Whether you are a highly engaged employee or you just work near one, you should know the symptoms of burnout. Sometimes it means bursting into tears after a staple goes in funny, and sometimes it means completely dissociating from the world around you. Now, we have a much better picture of what factors into employee burnout — who's at risk and how you can avoid it.
Different people process the same stress in very different ways. If you experience emotionally rigidity (if you tell the same self-defeating story about yourself a lot), you may be prone to burnout, though some self-help books and apps have been found to help. If stress is something that motivates you and enhances your work, you may not spot other people's burnout at all.
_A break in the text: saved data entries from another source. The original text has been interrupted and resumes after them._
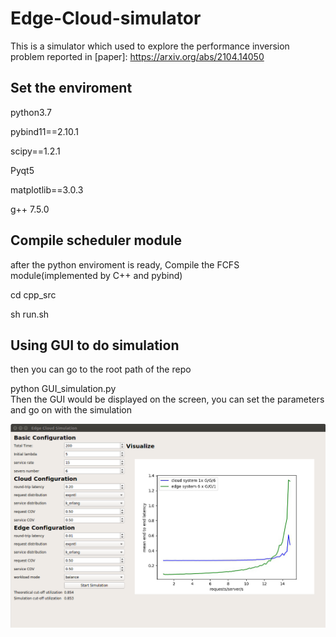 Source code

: # Edge-Cloud-simulator
This is a simulator which used to explore the performance inversion problem reported in [paper]: https://arxiv.org/abs/2104.14050  

## Set the enviroment  
python3.7  

pybind11==2.10.1  

scipy==1.2.1  

Pyqt5  

matplotlib==3.0.3  

g++ 7.5.0  

## Compile scheduler module  
after the python enviroment is ready, Compile the FCFS module(implemented by C++ and pybind)  

cd cpp_src  

sh run.sh  

## Using GUI to do simulation  
then you can go to the root path of the repo  

python GUI_simulation.py  
Then the GUI would be displayed on the screen, you can set the parameters and go on with the simulation  

![Gui](./img/GUI.png)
But the truth is, 20 percent of highly engaged employees consider themselves burned out. This isn't even counting the 7 in 10 American workers who don't feel engaged with their jobs. Despite describing intensely positive feelings about their work, the burned-out highly engaged employees also demonstrated higher levels of stress, frustration, and turnover.
What the majority of non-burned-out workers have in common, according to a Harvard Business Review post, is "high resources" — in other words, strong institutional support. Yes, you need to be able to take breaks and back off from perfectionism, but without a structure that has your back, those can only go so far.
Check in with your managers and your colleagues about the best way to manage stress and expectations. Consider taking part in any wellness activities your company offers. And if you can't find what you need in the office, look for support where you can, whether it's unwinding with an outside hobby or moving on to a workplace that supplies.